Exercise objective »
Copy every record word for word. The images stay behind.

^^^^^^^^

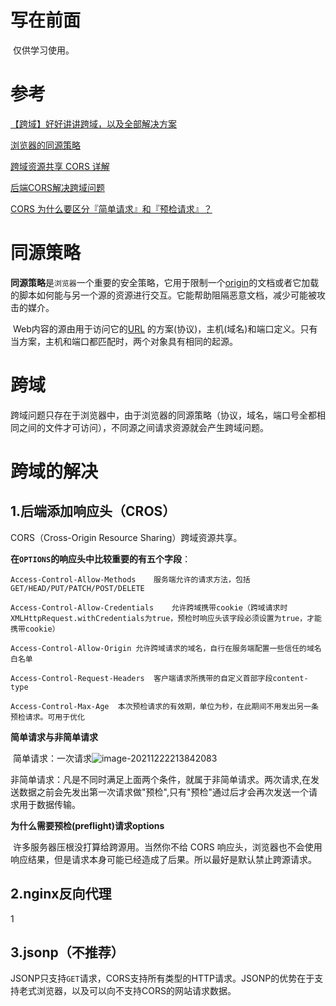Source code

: # 写在前面

​	仅供学习使用。

# 参考

[【跨域】好好讲讲跨域，以及全部解决方案](https://www.bilibili.com/video/BV1nU4y1W7Rf)

[浏览器的同源策略](https://developer.mozilla.org/zh-CN/docs/Web/Security/Same-origin_policy)

[跨域资源共享 CORS 详解](https://www.ruanyifeng.com/blog/2016/04/cors.html)

[后端CORS解决跨域问题](https://www.cnblogs.com/zmc940317/p/10164775.html)

[CORS 为什么要区分『简单请求』和『预检请求』？](https://blog.csdn.net/qiwoo_weekly/article/details/100391571)

# 同源策略

​	**同源策略**是`浏览器`一个重要的安全策略，它用于限制一个[origin](https://developer.mozilla.org/zh-CN/docs/Glossary/Origin)的文档或者它加载的脚本如何能与另一个源的资源进行交互。它能帮助阻隔恶意文档，减少可能被攻击的媒介。

​	Web内容的源由用于访问它的[URL](https://developer.mozilla.org/zh-CN/docs/Glossary/URL) 的方案(协议)，主机(域名)和端口定义。只有当方案，主机和端口都匹配时，两个对象具有相同的起源。

# 跨域

​	跨域问题只存在于浏览器中，由于浏览器的同源策略（协议，域名，端口号全都相同之间的文件才可访问），不同源之间请求资源就会产生跨域问题。

# 跨域的解决

## 1.后端添加响应头（CROS）

CORS（Cross-Origin Resource Sharing）跨域资源共享。

**在`OPTIONS`的响应头中比较重要的有五个字段**：

	Access-Control-Allow-Methods	服务端允许的请求方法，包括GET/HEAD/PUT/PATCH/POST/DELETE
	
	Access-Control-Allow-Credentials	允许跨域携带cookie（跨域请求时XMLHttpRequest.withCredentials为true，预检时响应头该字段必须设置为true，才能携带cookie）
	
	Access-Control-Allow-Origin	允许跨域请求的域名，自行在服务端配置一些信任的域名白名单
	
	Access-Control-Request-Headers	客户端请求所携带的自定义首部字段content-type
	
	Access-Control-Max-Age	本次预检请求的有效期，单位为秒，在此期间不用发出另一条预检请求。可用于优化

**简单请求与非简单请求**

​	简单请求：一次请求![image-20211222213842083](D:/Typora/img/image-20211222213842083.png)

​	非简单请求：凡是不同时满足上面两个条件，就属于非简单请求。两次请求,在发送数据之前会先发出第一次请求做"预检",只有"预检"通过后才会再次发送一个请求用于数据传输。

**为什么需要预检(preflight)请求options**

​	许多服务器压根没打算给跨源用。当然你不给 CORS 响应头，浏览器也不会使用响应结果，但是请求本身可能已经造成了后果。所以最好是默认禁止跨源请求。

## 2.nginx反向代理

1

## 3.jsonp（不推荐）

​	JSONP只支持`GET`请求，CORS支持所有类型的HTTP请求。JSONP的优势在于支持老式浏览器，以及可以向不支持CORS的网站请求数据。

^^^^^^^^

Solution »
Source code

: # 写在前面

​	仅供学习使用。

# 参考

[【跨域】好好讲讲跨域，以及全部解决方案](https://www.bilibili.com/video/BV1nU4y1W7Rf)

[浏览器的同源策略](https://developer.mozilla.org/zh-CN/docs/Web/Security/Same-origin_policy)

[跨域资源共享 CORS 详解](https://www.ruanyifeng.com/blog/2016/04/cors.html)

[后端CORS解决跨域问题](https://www.cnblogs.com/zmc940317/p/10164775.html)

[CORS 为什么要区分『简单请求』和『预检请求』？](https://blog.csdn.net/qiwoo_weekly/article/details/100391571)

# 同源策略

​	**同源策略**是`浏览器`一个重要的安全策略，它用于限制一个[origin](https://developer.mozilla.org/zh-CN/docs/Glossary/Origin)的文档或者它加载的脚本如何能与另一个源的资源进行交互。它能帮助阻隔恶意文档，减少可能被攻击的媒介。

​	Web内容的源由用于访问它的[URL](https://developer.mozilla.org/zh-CN/docs/Glossary/URL) 的方案(协议)，主机(域名)和端口定义。只有当方案，主机和端口都匹配时，两个对象具有相同的起源。

# 跨域

​	跨域问题只存在于浏览器中，由于浏览器的同源策略（协议，域名，端口号全都相同之间的文件才可访问），不同源之间请求资源就会产生跨域问题。

# 跨域的解决

## 1.后端添加响应头（CROS）

CORS（Cross-Origin Resource Sharing）跨域资源共享。

**在`OPTIONS`的响应头中比较重要的有五个字段**：

	Access-Control-Allow-Methods	服务端允许的请求方法，包括GET/HEAD/PUT/PATCH/POST/DELETE
	
	Access-Control-Allow-Credentials	允许跨域携带cookie（跨域请求时XMLHttpRequest.withCredentials为true，预检时响应头该字段必须设置为true，才能携带cookie）
	
	Access-Control-Allow-Origin	允许跨域请求的域名，自行在服务端配置一些信任的域名白名单
	
	Access-Control-Request-Headers	客户端请求所携带的自定义首部字段content-type
	
	Access-Control-Max-Age	本次预检请求的有效期，单位为秒，在此期间不用发出另一条预检请求。可用于优化

**简单请求与非简单请求**

​	简单请求：一次请求![image-20211222213842083](D:/Typora/img/image-20211222213842083.png)

​	非简单请求：凡是不同时满足上面两个条件，就属于非简单请求。两次请求,在发送数据之前会先发出第一次请求做"预检",只有"预检"通过后才会再次发送一个请求用于数据传输。

**为什么需要预检(preflight)请求options**

​	许多服务器压根没打算给跨源用。当然你不给 CORS 响应头，浏览器也不会使用响应结果，但是请求本身可能已经造成了后果。所以最好是默认禁止跨源请求。

## 2.nginx反向代理

1

## 3.jsonp（不推荐）

​	JSONP只支持`GET`请求，CORS支持所有类型的HTTP请求。JSONP的优势在于支持老式浏览器，以及可以向不支持CORS的网站请求数据。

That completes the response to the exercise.